Maayt <m.lupker <at> hotmail.com> writes:

> I linearized my power relations en fitted them with a linear rlm() function.
> When I re-sample my pairs from a bivariate normal distribution for my power
> law what transformation do I need to apply a transformation to my covariance
> (vcov) matrix to get back from my linearized regression to my power law
> "space".
> 
> Thanks

   rlm() does return a fitted model object that 'inherits from' (is
a variant/superset of) the 'lm' class, therefore vcov(modelfit) should
work (but see caution below).  You should 'unpack' the results in the opposite
direction from your modeling -- simulate on the linearized scale, then
invert the transformation you used in order to get the curves back to your 
'power law space'.
   The caution is that without digging into the details of rlm() [and
reading the appropriate section of Venables and Ripley], I don't know 
whether the vcov() matrix based on robust regression will preserve the
non-Gaussian characteristics of your data ... you may find when you do
the simulations that they do *not* capture the variance of your data
appropriately, because the robust part of 'robust linear modeling' 
deliberately downweights the effects of outliers.

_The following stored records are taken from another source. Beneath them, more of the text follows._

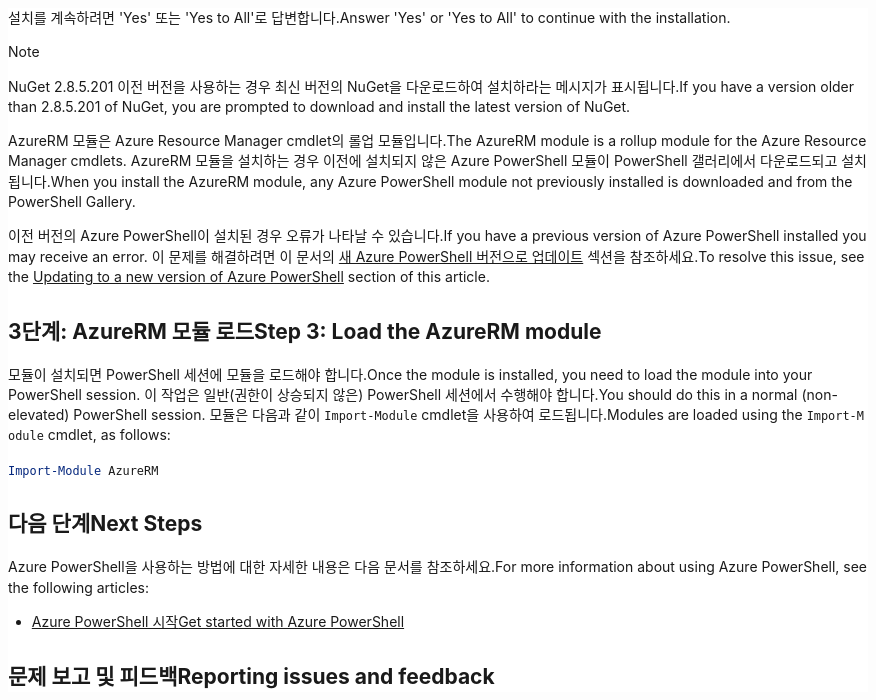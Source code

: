 <span data-ttu-id="6b1a4-120">설치를 계속하려면 'Yes' 또는 'Yes to All'로 답변합니다.</span><span class="sxs-lookup"><span data-stu-id="6b1a4-120">Answer 'Yes' or 'Yes to All' to continue with the installation.</span></span>

> [!NOTE]
> <span data-ttu-id="6b1a4-121">NuGet 2.8.5.201 이전 버전을 사용하는 경우 최신 버전의 NuGet을 다운로드하여 설치하라는 메시지가 표시됩니다.</span><span class="sxs-lookup"><span data-stu-id="6b1a4-121">If you have a version older than 2.8.5.201 of NuGet, you are prompted to download and install the latest version of NuGet.</span></span>

<span data-ttu-id="6b1a4-122">AzureRM 모듈은 Azure Resource Manager cmdlet의 롤업 모듈입니다.</span><span class="sxs-lookup"><span data-stu-id="6b1a4-122">The AzureRM module is a rollup module for the Azure Resource Manager cmdlets.</span></span> <span data-ttu-id="6b1a4-123">AzureRM 모듈을 설치하는 경우 이전에 설치되지 않은 Azure PowerShell 모듈이 PowerShell 갤러리에서 다운로드되고 설치됩니다.</span><span class="sxs-lookup"><span data-stu-id="6b1a4-123">When you install the AzureRM module, any Azure PowerShell module not previously installed is downloaded and from the PowerShell Gallery.</span></span>

<span data-ttu-id="6b1a4-124">이전 버전의 Azure PowerShell이 설치된 경우 오류가 나타날 수 있습니다.</span><span class="sxs-lookup"><span data-stu-id="6b1a4-124">If you have a previous version of Azure PowerShell installed you may receive an error.</span></span> <span data-ttu-id="6b1a4-125">이 문제를 해결하려면 이 문서의 [새 Azure PowerShell 버전으로 업데이트](#update-azps) 섹션을 참조하세요.</span><span class="sxs-lookup"><span data-stu-id="6b1a4-125">To resolve this issue, see the [Updating to a new version of Azure PowerShell](#update-azps) section of this article.</span></span>

## <a name="step-3-load-the-azurerm-module"></a><span data-ttu-id="6b1a4-126">3단계: AzureRM 모듈 로드</span><span class="sxs-lookup"><span data-stu-id="6b1a4-126">Step 3: Load the AzureRM module</span></span>
<span data-ttu-id="6b1a4-127">모듈이 설치되면 PowerShell 세션에 모듈을 로드해야 합니다.</span><span class="sxs-lookup"><span data-stu-id="6b1a4-127">Once the module is installed, you need to load the module into your PowerShell session.</span></span> <span data-ttu-id="6b1a4-128">이 작업은 일반(권한이 상승되지 않은) PowerShell 세션에서 수행해야 합니다.</span><span class="sxs-lookup"><span data-stu-id="6b1a4-128">You should do this in a normal (non-elevated) PowerShell session.</span></span> <span data-ttu-id="6b1a4-129">모듈은 다음과 같이 `Import-Module` cmdlet을 사용하여 로드됩니다.</span><span class="sxs-lookup"><span data-stu-id="6b1a4-129">Modules are loaded using the `Import-Module` cmdlet, as follows:</span></span>

```powershell
Import-Module AzureRM
```

## <a name="next-steps"></a><span data-ttu-id="6b1a4-130">다음 단계</span><span class="sxs-lookup"><span data-stu-id="6b1a4-130">Next Steps</span></span>

<span data-ttu-id="6b1a4-131">Azure PowerShell을 사용하는 방법에 대한 자세한 내용은 다음 문서를 참조하세요.</span><span class="sxs-lookup"><span data-stu-id="6b1a4-131">For more information about using Azure PowerShell, see the following articles:</span></span>

* [<span data-ttu-id="6b1a4-132">Azure PowerShell 시작</span><span class="sxs-lookup"><span data-stu-id="6b1a4-132">Get started with Azure PowerShell</span></span>](get-started-azureps.md)

## <a name="reporting-issues-and-feedback"></a><span data-ttu-id="6b1a4-133">문제 보고 및 피드백</span><span class="sxs-lookup"><span data-stu-id="6b1a4-133">Reporting issues and feedback</span></span>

   You may find that your results look plausible anyway.
   If not, this begins to turn (for me anyway) into a non-trivial
problem.  One possibility (although more time-consuming) would be
to (nonparametrically) bootstrap the data, and generate a predicted
curve for each bootstrap sample -- then use the envelope of these
bootstrapped curves to characterize the uncertainty (in general this
would be a little bit more robust/general/parsimonious
than the 'prediction interval' approach I've suggested, although more
computationally intensive and slightly harder to set up).